Philip R Lane: Modern monetary analysis

Speech by Mr Philip R Lane, Member of the Executive Board of the European Central Bank, at the 3rd Bank of Finland International Monetary Policy Conference  "Monetary Policy in Low and High Inflation Environments", Helsinki, 26 June 2024.

The views expressed in this speech are those of the speaker and not the view of the BIS.

Central bank speech  | 
27 June 2024

Introduction

My aim today is to discuss the modern role of monetary analysis at the ECB. I will first review how monetary analysis has advanced over the twenty-five year history of the euro. Second, I will discuss how monetary analysis contributed to the assessment of financing conditions during the pandemic. Third, I will explain how monetary analysis has informed the diagnosis of the post-pandemic surges in inflation. Fourth, I will examine the contributions of monetary analysis to the calibration of the tightening cycle. Finally, I will speculate on the future role of monetary analysis.

The evolving role of monetary analysis

The initial monetary policy strategy of the ECB was based on a two-pillar framework to identify risks to price stability: economic analysis and monetary analysis. The two analytical domains essentially provided complementary perspectives on the economy.

For the monetary pillar, the ECB's Governing Council initially chose to emphasise the quantity of money among the key indicators to be closely monitored and established a reference value for the growth of a broad monetary aggregate (M3).
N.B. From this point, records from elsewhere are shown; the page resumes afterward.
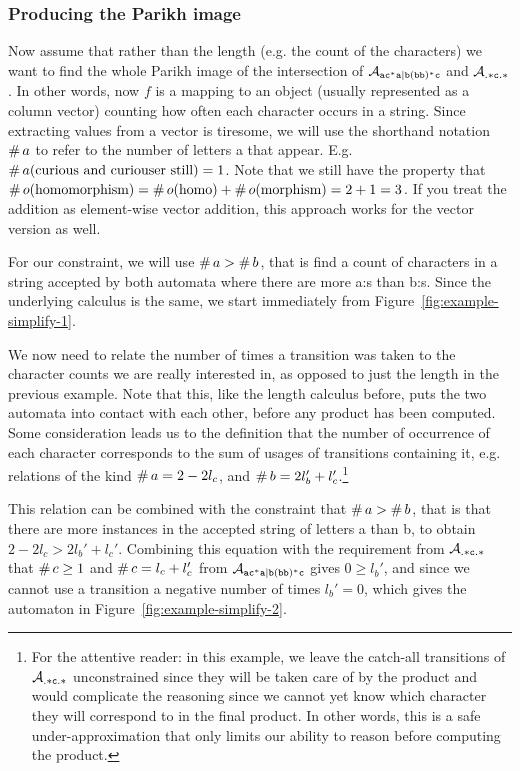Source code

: \documentclass[acmsmall,review,anonymous,screen]{acmart}\settopmatter{printfolios=true,printccs=false,printacmref=true}
\theoremstyle{definition}
\begin{document}
\subsubsection{Producing the Parikh image}\label{sec:introduction:parikh}

Now assume that rather than the length (e.g. the count of the characters) we
want to find the whole Parikh image of the intersection of $\mathcal{A}_{\mathtt{ac^*a|b(bb)^*c}}{}$ and
$\mathcal{A}_{\mathtt{.*c.*}}{}$. In other words, now $f$ is a mapping to an object
(usually represented as a column vector) counting how often each character
occurs in a string. Since extracting values from a vector is tiresome, we will
use the shorthand notation $\operatorname{\#}{a}$ to refer to the number of
letters a that appear. E.g. $\operatorname{\#}{a}(\text{curious and curiouser
still}) = 1$. Note that we still have the property that
$\operatorname{\#}{o}(\text{homomorphism}) = \operatorname{\#}{o}(\text{homo}) +
\operatorname{\#}{o}(\text{morphism}) = 2 + 1 = 3$. If you treat the addition as
element-wise vector addition, this approach works for the vector version as
well.

For our constraint, we will use $\operatorname{\#}{a} > \operatorname{\#}{b}$,
that is find a count of characters in a string accepted by both automata where
there are more a:s than b:s. Since the underlying calculus is the same, we start immediately from Figure~\ref{fig:example-simplify-1}.

  We now need to relate the number of times a transition was taken to the
  character counts we are really interested in, as opposed to just the length in
  the previous example. Note that this, like the length calculus before, puts
  the two automata into contact with each other, before any product has been
  computed. Some consideration leads us to the definition that the number of
  occurrence of each character corresponds to the sum of usages of transitions
  containing it, e.g. relations of the kind $\operatorname{\#}{a} = 2 - 2l_c$,
  and $\operatorname{\#}{b} = 2 l_b' + l_c'$.\footnote{For the attentive reader:
  in this example, we leave the catch-all transitions of $\mathcal{A}_{\mathtt{.*c.*}}$
  unconstrained since they will be taken care of by the product and would
  complicate the reasoning since we cannot yet know which character they will
  correspond to in the final product. In other words, this is a safe
  under-approximation that only limits our ability to reason before computing
  the product.}

This relation can be combined with the constraint that $\operatorname{\#}{a} >
\operatorname{\#}{b}$, that is that there are more instances in the accepted
string of letters a than b, to obtain $2 - 2l_c > 2 l_b' + l_c'$. Combining this
equation with the requirement from $\mathcal{A}_{\mathtt{.*c.*}}$ that
$\operatorname{\#}{c} \geq 1$ and $\operatorname{\#}{c} = l_c + l_c'$ from
$\mathcal{A}_{\mathtt{ac^*a|b(bb)^*c}}$ gives $0 \geq l_b'$, and since we cannot use a transition a negative
number of times $l_b' = 0$, which gives the automaton in
Figure~\ref{fig:example-simplify-2}.
\end{document}
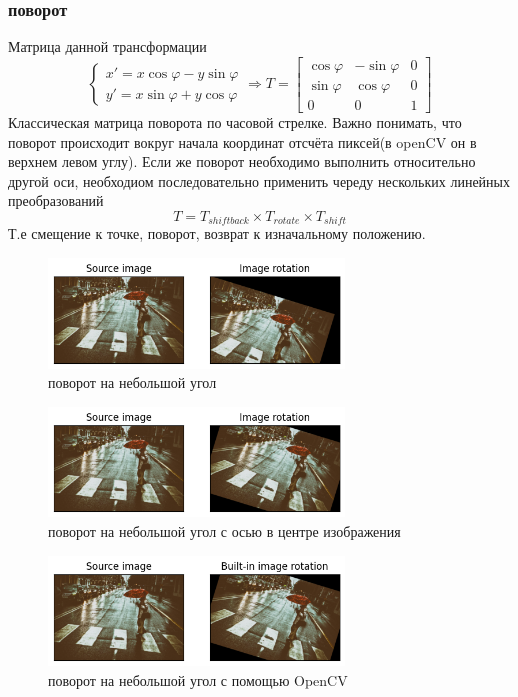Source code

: \documentclass[a4paper,12pt]{article}
\begin{document}
\subsubsection{поворот}
Матрица данной трансформации
$$
	\begin{cases}
		x'=x \cos \varphi - y \sin \varphi \\
		y'=x \sin \varphi + y \cos \varphi
	\end{cases}
	\Rightarrow
	T=
	\begin{bmatrix}
		{\cos \varphi} & {-\sin \varphi} & 0
		\\ {\sin \varphi} & {\cos \varphi} & 0
		\\ 0 & 0 & 1
	\end{bmatrix}
$$
Классическая матрица поворота по часовой стрелке. Важно понимать, что поворот происходит вокруг начала координат отсчёта пиксей(в openCV он в верхнем левом углу). Если же поворот необходимо выполнить относительно другой оси, необходиом последовательно применить череду нескольких линейных преобразований
$$T = T_{shiftback} \times T_{rotate} \times T_{shift}$$
Т.е смещение к точке, поворот, возврат к изначальному положению.
\begin{figure}[H]
    \centering \includegraphics[width=0.7\textwidth]{my_images/18.png}
    \caption{поворот на небольшой угол}
\end{figure}
\begin{figure}[H]
    \centering \includegraphics[width=0.7\textwidth]{my_images/19.png}
    \caption{поворот на небольшой угол с осью в центре изображения}
\end{figure}
\begin{figure}[H]
    \centering \includegraphics[width=0.7\textwidth]{my_images/20.png}
    \caption{поворот на небольшой угол с помощью OpenCV}
\end{figure}
\end{document}
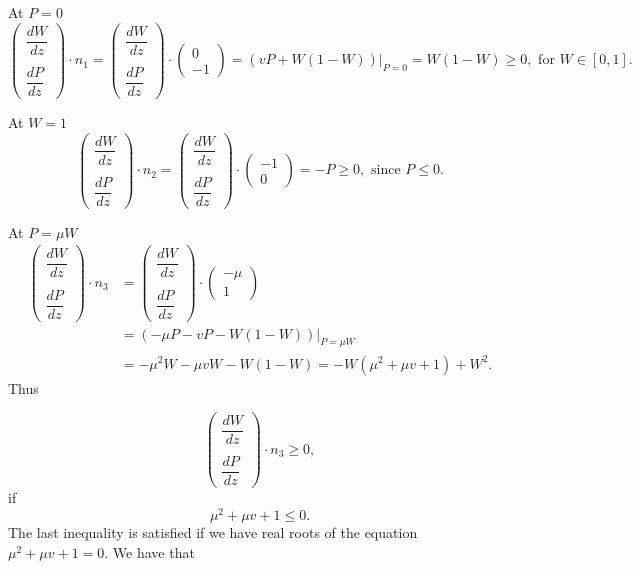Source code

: \documentclass[
  letterpaper,
  DIV=11,
  numbers=noendperiod]{scrreprt}
\theoremstyle{plain}
\theoremstyle{definition}
\theoremstyle{plain}
\theoremstyle{remark}
\begin{document}
At \(P=0\) \[
\begin{pmatrix} 
\dfrac{ dW}{dz} \\  \\ \dfrac{dP}{dz}
\end{pmatrix} \cdot n_1 = \begin{pmatrix} 
\dfrac{ dW}{dz} \\  \\ \dfrac{dP}{dz}
\end{pmatrix}\cdot  \begin{pmatrix} 
0 \\ -1
\end{pmatrix} =  \left(v P + W(1-W)\right) \Big|_{P=0} =  W(1-W) \geq 0 , \text{ for } W\in [0,1].
\]

At \(W=1\) \[
\begin{pmatrix} 
\dfrac{ dW}{dz} \\  \\ \dfrac{dP}{dz}
\end{pmatrix} \cdot n_2 = \begin{pmatrix} 
\dfrac{ dW}{dz} \\  \\ \dfrac{dP}{dz}
\end{pmatrix}\cdot  \begin{pmatrix} 
-1 \\ 0
\end{pmatrix} =  -P  \geq 0 , \text{ since }P \leq 0.
\]

At \(P=\mu W\) \[
\begin{aligned}
\begin{pmatrix} 
\dfrac{ dW}{dz} \\  \\ \dfrac{dP}{dz}
\end{pmatrix} \cdot n_3 &= \begin{pmatrix} 
\dfrac{ dW}{dz} \\  \\ \dfrac{dP}{dz}
\end{pmatrix}\cdot  \begin{pmatrix} 
-\mu \\ 1
\end{pmatrix} \\
& =\left(  - \mu  P - vP -  W(1-W)\right) \Big|_{P=\mu W}  \\
&=   - \mu^2 W - \mu v W - W(1-W) = - W( \mu^2 + \mu v + 1) + W^2.
\end{aligned}
\] Thus

\[
\begin{pmatrix} 
\dfrac{ dW}{dz} \\  \\ \dfrac{dP}{dz}
\end{pmatrix} \cdot n_3 \geq 0,
\] if \[
\mu^2 + \mu v + 1 \leq 0.
\] The last inequality is satisfied if we have real roots of the
equation \(\mu^2 + \mu v + 1 = 0\). We have that
\end{document}
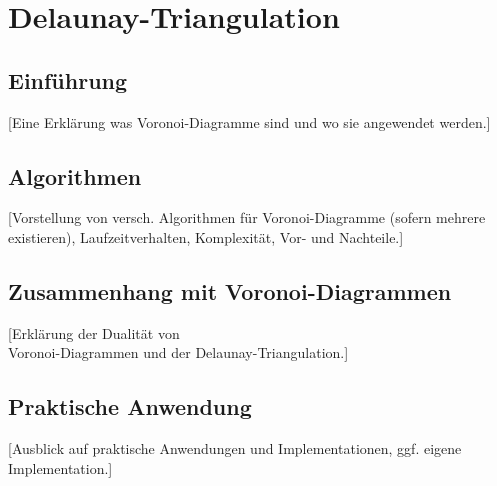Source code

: \section{Delaunay-Triangulation}

\subsection{Einführung}
[Eine Erklärung was Voronoi-Diagramme sind und wo sie angewendet werden.]

\subsection{Algorithmen}
[Vorstellung von versch. Algorithmen für Voronoi-Diagramme (sofern mehrere existieren), Laufzeitverhalten, Komplexität, Vor- und Nachteile.]

\subsection{Zusammenhang mit Voronoi-Diagrammen}
[Erklärung der Dualität von \\
Voronoi-Diagrammen und der Delaunay-Triangulation.]

\subsection{Praktische Anwendung}
[Ausblick auf praktische Anwendungen und Implementationen, ggf. eigene Implementation.]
This approach was in line with the views of early-day monetarists who considered money growth the primary source of inflation. Milton Friedman famously captured this in the adage that "inflation is always and everywhere a monetary phenomenon". In an admittedly restrictive interpretation of Friedman's statement, this is reflected in the quantity identity MV=PY. This school of thought saw money as an imperfect substitute for a wide range of financial and real assets. A policy-induced injection of money into the economy would trigger complex and inter-related portfolio rebalancing across asset categories. This rebalancing would then lead to widespread changes in asset prices, yields and spreads across the economy. These mechanisms are well described in the classic 1988 monetarist account of transmission by Karl Brunner and Alan Meltzer.